Suatu saat di atas dan saat lain di bawah. Ketika di atas, misalnya
ketika berkuasa dan memiliki akses banyak, jangan mentang-mentang dan
berperilaku semena-mena terhadap orang lain atau bawahannya. Kekuasaan
bisa dijadikan momen untuk beramal sholeh dengan menjadi tempat
bertanya, tempat menyelesaikan persoalan dan tempat berlindung banyak
orang, sehingga orang merasa nyaman karena kehadirannya.
Ketika menjadi orang kaya juga jangan sombong terhadap orang lain, yang
mungkin di bawahnya. Kekayaan yang dimiliki bisa bermakna bagi orang
lain. Misalnya, bisa membantu orang lain yang memerlukan dan sedang
kesulitan. Ketika memiliki ilmu yang banyak pun tidak congkak dan
keminter. Kelebihan ilmu yang dimiliki bisa dimanfaatkan untuk ikut
memintarkan orang lain. Kita bisa menggunakan filsafat padi “semakin
berisi semakin merunduk”. Mungkin ini sulit sebab naluri manusia selalu
ingin lebih dari yang lain dalam banyak hal. Maka itu perlu agama yang
mengajarkan nilai-nilai luhur dan meredam nafsu manusia untuk tidak
serakah, sombong, menyepelekan orang lain dan seterusnya.

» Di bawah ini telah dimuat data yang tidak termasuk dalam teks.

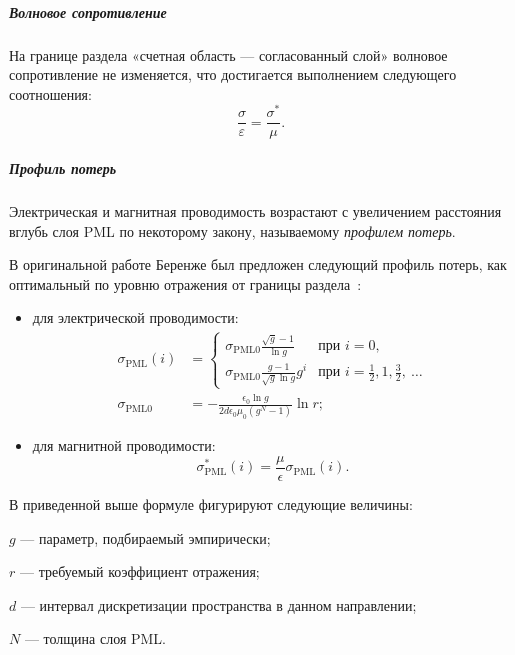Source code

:\subparagraph{Волновое сопротивление}
На границе раздела «счетная область --- согласованный слой» волновое
сопротивление не изменяется, что достигается выполнением следующего соотношения:
\begin{equation}
\label{eq:EpsilonAndMu}
\frac{\sigma}{\varepsilon} = \frac{\sigma^*}{\mu}.
\end{equation}

\subparagraph{Профиль потерь}
Электрическая и магнитная проводимость возрастают с увеличением расстояния
вглубь слоя PML по некоторому закону, называемому \emph{профилем потерь}.

В оригинальной работе Беренже был предложен следующий профиль потерь, как
оптимальный по уровню отражения от границы
раздела~\cite{bib:Berenger1994,bib:Berenger1996}:
\begin{itemize}

\item для электрической проводимости:
\begin{align}
\label{eq:LossProfile}
\sigma_\text{PML}(i) &= \left\{
\begin{array}{ll}
    \sigma_\text{PML0}\frac{\sqrt{g}-1}{\ln{g}}     & \text{при~} i=0,\\
    \sigma_\text{PML0}\frac{g-1}{\sqrt{g}\ln{g}}g^i & \text{при~} i=\frac12,1,\frac32,~\ldots
\end{array}
\right.\\
\sigma_\text{PML0} &= -\frac{\epsilon_0 \ln{g}} {2 d \epsilon_0\mu_0 (g^N-1)} \ln{r};
\end{align}

\item для магнитной проводимости:
\begin{equation}
    \sigma^{*}_\text{PML}(i) = \frac{\mu}{\epsilon} \sigma_\text{PML}(i).
\end{equation}

\end{itemize}

\noindent
В приведенной выше формуле фигурируют следующие величины:
\begin{where}
\item $g$ --- параметр, подбираемый эмпирически;
\item $r$ --- требуемый коэффициент отражения;
\item $d$ --- интервал дискретизации пространства в данном направлении;
\item $N$ --- толщина слоя PML.
\end{where}

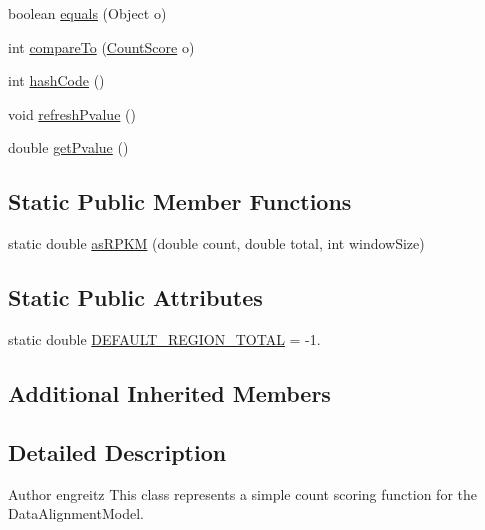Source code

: \begin{DoxyCompactItemize}
\item 
boolean \hyperlink{classumms_1_1core_1_1model_1_1score_1_1_count_score_a183b9a1417706e9b6af345d6bf8cd33c}{equals} (Object o)
\item 
int \hyperlink{classumms_1_1core_1_1model_1_1score_1_1_count_score_a10ed7654d427b9467d72c30b21a0435a}{compare\+To} (\hyperlink{classumms_1_1core_1_1model_1_1score_1_1_count_score}{Count\+Score} o)
\item 
int \hyperlink{classumms_1_1core_1_1model_1_1score_1_1_count_score_ae41bff6efbdde51eac8917710dedf422}{hash\+Code} ()
\item 
void \hyperlink{classumms_1_1core_1_1model_1_1score_1_1_count_score_a20cfaece6d897e96ba1e1178eb7e0346}{refresh\+Pvalue} ()
\item 
double \hyperlink{classumms_1_1core_1_1model_1_1score_1_1_count_score_af2747cc400041fdf14c61065b2339139}{get\+Pvalue} ()
\end{DoxyCompactItemize}
\subsection*{Static Public Member Functions}
\begin{DoxyCompactItemize}
\item 
static double \hyperlink{classumms_1_1core_1_1model_1_1score_1_1_count_score_aa701b189be302b38607088500e9cfece}{as\+R\+P\+K\+M} (double count, double total, int window\+Size)
\end{DoxyCompactItemize}
\subsection*{Static Public Attributes}
\begin{DoxyCompactItemize}
\item 
static double \hyperlink{classumms_1_1core_1_1model_1_1score_1_1_count_score_a55eccfb809c04f74d0d68551d2614b3a}{D\+E\+F\+A\+U\+L\+T\+\_\+\+R\+E\+G\+I\+O\+N\+\_\+\+T\+O\+T\+A\+L} = -\/1.
\end{DoxyCompactItemize}
\subsection*{Additional Inherited Members}


\subsection{Detailed Description}
\begin{DoxyAuthor}{Author}
engreitz This class represents a simple count scoring function for the Data\+Alignment\+Model. 
\end{DoxyAuthor}


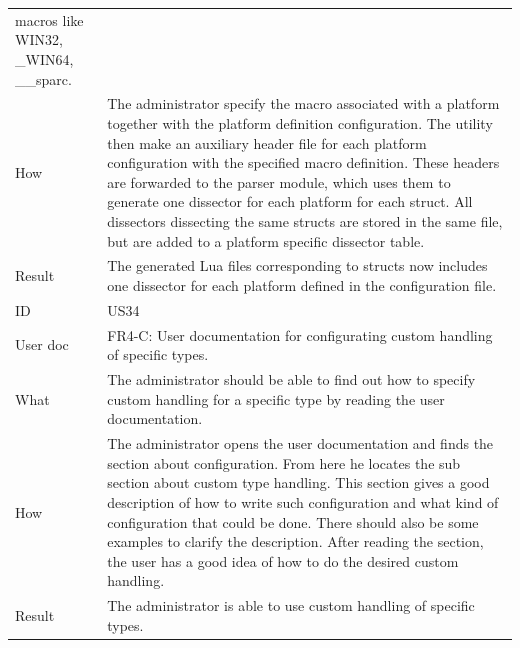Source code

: \begin{table}[htbp]
{\begin{tabularx}{1.2\textwidth}{l X}
	macros like WIN32, \_WIN64, \_\_sparc. \\
	How & The administrator specify the macro associated with a platform together with the platform definition configuration. The utility then make an auxiliary header file for each 
	platform configuration with the specified macro definition. These headers are forwarded to the parser module, which uses them to generate
  	one dissector for each platform for each struct. All dissectors dissecting the same structs are stored in the same file, but are added to a platform specific dissector table. \\
	Result & The generated Lua files corresponding to structs now includes one dissector for each platform defined in the configuration file. \\
	\midrule
	ID & US34 \\
	User doc & FR4-C: User documentation for configurating custom handling of specific types. \\
	What & The administrator should be able to find out how to specify custom handling for a specific type by reading the user documentation. \\
	How &	 The administrator opens the user documentation and finds the section about configuration. From here he locates the sub section about custom type handling. 
	This section gives a good description of how to write such configuration and what kind of configuration that could be done. There should also be some examples to clarify
	the description. After reading the section, the user has a good idea of how to do the desired custom handling. \\ 
	Result & The administrator is able to use custom handling of specific types. \\
	\midrule

\end{tabularx}}
\end{table}

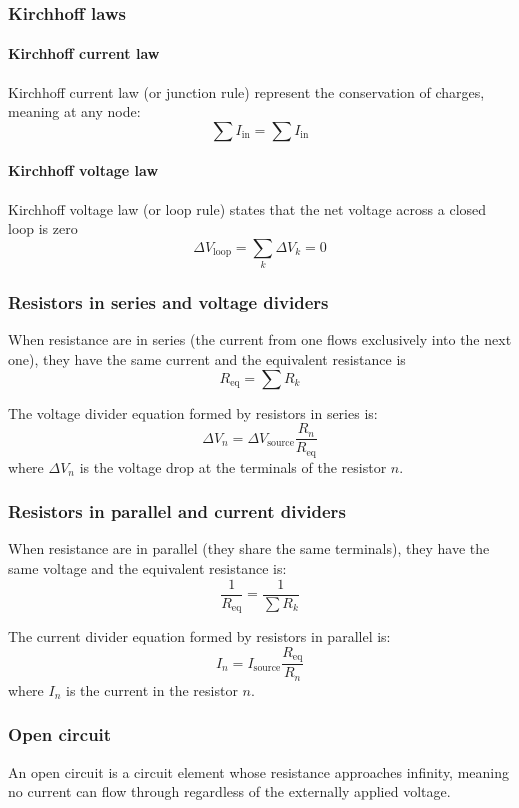 \documentclass[10pt, twocolumn]{article}
\begin{document}
\subsubsection{Kirchhoff laws}
\paragraph{Kirchhoff current law}
Kirchhoff current law (or junction rule) represent the conservation of charges, meaning at any node:
\[
  \sum{I_\mathrm{in}} = \sum{I_\mathrm{in}}
\]


\paragraph{Kirchhoff voltage law}
Kirchhoff voltage law (or loop rule) states that the net voltage across a closed loop is zero
\[
  \Delta V_{\mathrm{loop}} = \sum_k {\Delta V_k } = 0
\]


\subsubsection{Resistors in series and voltage dividers}
When resistance are in series (the current from one flows exclusively into the next one), they have the same current and the equivalent resistance is
\[
  R_\mathrm{eq} = \sum{R_k}
\]

The voltage divider equation formed by resistors in series is:
\[
  \Delta V_n = \Delta V_\mathrm{source} \frac{R_n}{R_\mathrm{eq}}
\]
where \(\Delta V_n\) is the voltage drop at the terminals of the resistor \(n\).


\subsubsection{Resistors in parallel and current dividers}
When resistance are in parallel (they share the same terminals), they have the same voltage and the equivalent resistance is:
\[
  \frac{1}{R_\mathrm{eq}} = \frac{1}{\sum{R_k}}
\]

The current divider equation formed by resistors in parallel is:
\[
  I_n = I_\mathrm{source} \frac{R_\mathrm{eq}}{R_n}
\]
where \(I_n\) is the current in the resistor \(n\).


\subsubsection{Open circuit}
An open circuit is a circuit element whose resistance approaches infinity, meaning no current can flow through regardless of the externally applied voltage.
\end{document}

Jika ditelaah mendalam, sebagai sebuah nilai, ojo dumeh bisa
menyelamatkan manusia di mana pun berada. Tatkala di atas dia bisa
menghargai orang lain, sehingga jika suatu saat di bawah masih banyak
orang menghargainya. Karena orang akan teringat jasa baiknya, maka dia
masih tetap menghormati orang yang pernah berjasa. Sebaliknya, jika saat
berkuasa atau punya kedudukan tinggi berlaku semena-mena terhadap orang
lain, maka tatkala tidak lagi berkuasa orang akan enggan
menghormatinya. .
Karena kedelaman nilai yang dikandung, ojo dumeh menarik untuk dikaji
secara akademik. Tak ketinggalan seorang antropolog bernama Nico Schulte
Nordholt pernah melakukan penelitian tentang nilai Jawa ini yang
disponsori oleh pemerintah Belanda dan membukukannya dengan judul Ojo
Dumeh, terbit pada 1987 oleh Penerbit Pustaka Sinar Harapan. Konon ini
menjadi salah satu buku terlaris di bidang sosiologi dan antropologi.

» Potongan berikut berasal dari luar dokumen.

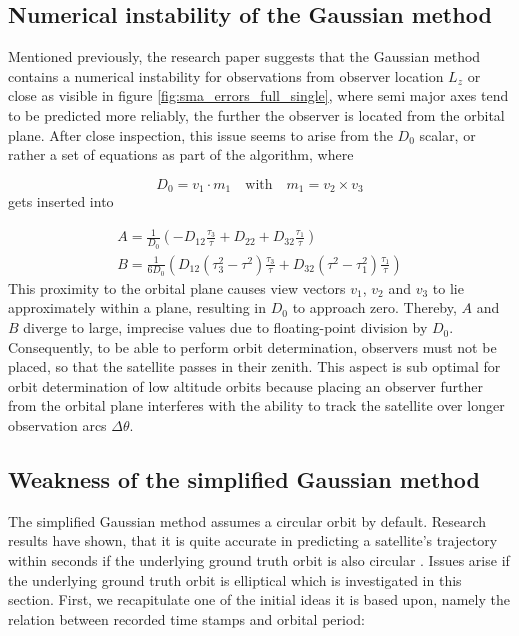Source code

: \documentclass[11pt,a4paper]{article}
\begin{document}
	\subsection{Numerical instability of the Gaussian method}
	Mentioned previously, the research paper suggests that the Gaussian method contains a numerical instability for observations from observer location $L_z$ or close \cite{orbit_determination_research} as visible in figure \ref{fig:sma_errors_full_single}, where semi major axes tend to be predicted more reliably, the further the observer is located from the orbital plane.
	After close inspection, this issue seems to arise from the $D_0$ scalar, or rather a set of equations as part of the algorithm, where
	
	\begin{equation*}
		D_0=v_1\cdot m_1 \quad\text{with}\quad m_1=v_2\times v_3
	\end{equation*}
	gets inserted into
	
	\begin{equation*}
		\begin{aligned}
			A = \frac{1}{D_0}
			\left(
			-D_{12}\frac{\tau_3}{\tau}
			+ D_{22}
			+ D_{32}\frac{\tau_1}{\tau}
			\right) \\
			B = \frac{1}{6D_0}
			\left(
			D_{12}\left(\tau_3^2-\tau^2\right)\frac{\tau_3}{\tau}
			+
			D_{32}\left(\tau^2-\tau_1^2\right)\frac{\tau_1}{\tau}
			\right)
		\end{aligned}
	\end{equation*}
	\cite{curtis_gauss_algo}
	\newline
	This proximity to the orbital plane causes view vectors $v_1$, $v_2$ and $v_3$ to lie approximately within a plane, resulting in $D_0$ to approach zero. Thereby,  $A$ and $B$ diverge to large, imprecise values due to floating-point division by $D_0$.\newline
	Consequently, to be able to perform orbit determination, observers must not be placed, so that the satellite passes in their zenith. This aspect is sub optimal for orbit determination of low altitude orbits because placing an observer further from the orbital plane interferes with the ability to track the satellite over longer observation arcs $\Delta \theta$.
	
	\newpage
	\subsection{Weakness of the simplified Gaussian method}
	\label{weakness_sg}
	The simplified Gaussian method assumes a circular orbit by default. Research results have shown, that it is quite accurate in predicting a satellite's trajectory within seconds if the underlying ground truth orbit is also circular \cite{orbit_determination_research}. Issues arise if the underlying ground truth orbit is elliptical which is investigated in this section. First, we recapitulate one of the initial ideas it is based upon, namely the relation between recorded time stamps and orbital period:
	
\end{document}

Penelitian dilakukan selama dua tahun (1977 – 1979) dengan mengambil
lokasi di tiga kecamatan di Jawa Tengah dengan mewancarai 200 keluarga
di tiap kecamatan. Subjek penelitiannya adalah para lurah, camat, dan pegawai-pegawai pemerintah yang terlibat dalam kegiatan pembangunan desa dengan titik berat pada hubungan para camat dan lurah.

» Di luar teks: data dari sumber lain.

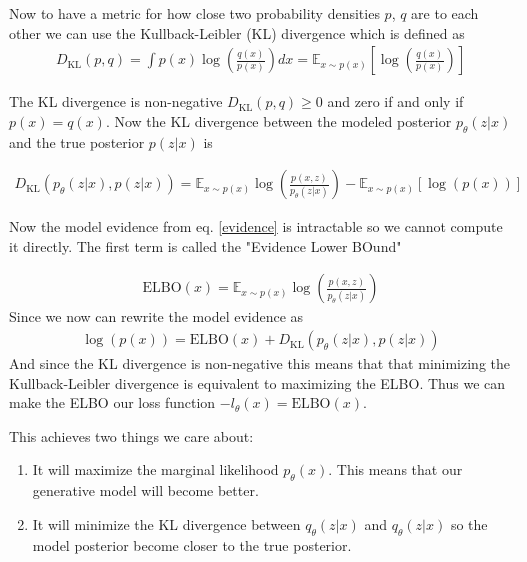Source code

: Now to have a metric for how close two probability densities $p$, $q$ are to each other we can use the Kullback-Leibler (KL) divergence which is defined as
\begin{align}
D_{\text{KL}}(p,q) = \int p(x)\log \left(\frac{q(x)}{p(x)}\right) dx =  \mathbb{E}_{x\sim p(x)}\left[ \log\left(\frac{q(x)}{p(x)}\right)\right]
\end{align}

The KL divergence is non-negative $D_{\text{KL}}(p,q) \geq 0$ and zero if and only if $p(x) = q(x)$. Now the KL divergence  between the modeled posterior $ p_\theta(z|x)$ and the true posterior  $p(z|x)$ is

\begin{align}
    D_{\text{KL}}(p_\theta(z|x),p(z|x)) = \mathbb{E}_{x\sim p(x)} \log\left(\frac{p(x,z)}{p_\theta(z|x)}\right) -  \mathbb{E}_{x\sim p(x)} \left[\log(p(x))\right]
\end{align}

Now the model evidence from eq. \ref{evidence} is intractable so we cannot compute it directly. The first term is called the "Evidence Lower BOund"

\begin{align}
    \text{ELBO}(x) = \mathbb{E}_{x\sim p(x)} \log\left(\frac{p(x,z)}{p_\theta(z|x)}\right)
\end{align}
Since we now can rewrite the model evidence as
\begin{align}
    \log(p(x)) = \text{ELBO}(x) +  D_{\text{KL}}(p_\theta(z|x),p(z|x))
\end{align}
And since the KL divergence is non-negative this means that that minimizing the Kullback-Leibler divergence is equivalent to maximizing the ELBO. Thus we can make the ELBO our loss function $-l_\theta(x)=\text{ELBO}(x)$.

This achieves two things we care about\cite{vaeintro}:

\begin{enumerate}
    \item It will maximize the marginal likelihood $p_\theta(x)$.
This means that our generative model will become better.
    \item It will minimize the KL divergence between $q_\theta(z|x)$ and $q_\theta(z|x)$ so the model posterior become closer to the true posterior.
\end{enumerate}




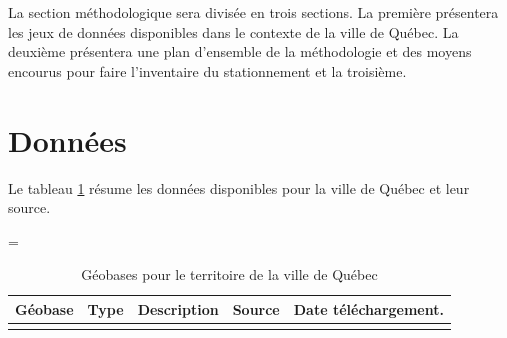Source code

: \label{sec:Methodologie}


La section méthodologique sera divisée en trois sections. La première présentera les jeux de données disponibles dans le contexte de la ville de Québec. La deuxième présentera une plan d'ensemble de la méthodologie et des moyens encourus pour faire l'inventaire du stationnement et la troisième.


\section{Données}
  Le tableau \ref{tab:donnees_disponibles_Québec} résume les données disponibles pour la ville de Québec et leur source.
  \begin{landscape}
    \LTcapwidth=\textwidth
  \begin{longtable}[h!]{p{.2 \linewidth} p{.1 \linewidth} p{.3 \linewidth} p{.15\linewidth} p{.125\linewidth} }
    
    
    \hline
    Géobase & Type & Description  & Source & Date téléchargement.\\ 
    \hline
    \hline
    \endhead
    \hline
    \endfoot
    \hline
    \caption{Géobases pour le territoire de la ville de Québec}
    \label{tab:donnees_disponibles_Québec}
    \endlastfoot
    

\end{longtable}
\end{landscape}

Nordholt menemukan bahwa sikap ojo dumeh menjadi pegangan hubungan
antara camat dan lurah yang terlibat langsung dalam pembangunan.
Keharmonisan hubungan antara camat dan lurah berjalan efektif karena
dijaga melalui nilai ojo dumeh. Ojo dumeh menjadi camat, ojo dumeh
menjadi lurah. Lebih lanjut ditemukan bahwa orang Jawa memegang tata
krama dalam bertindak, yakni sikap atau perilaku tepat atau etiket. Yang
dimaksud adalah keseluruhan peraturan hidup yang diterima secara umum
di antara berbagai lapisan sosial, yang masing-masing pihak mempunyai
hak dan kewajiban satu sama lain dan terhadap lingkungannya.
Kewajiban-kewajiban itu harus dilaksanakan, jika seseorang tidak mau
kehilangan kehormatan dan bantuan. Tata artinya aturan hidup masyarakat
desa, dan krama artinya aturan hidup priayi di lingkungan keraton.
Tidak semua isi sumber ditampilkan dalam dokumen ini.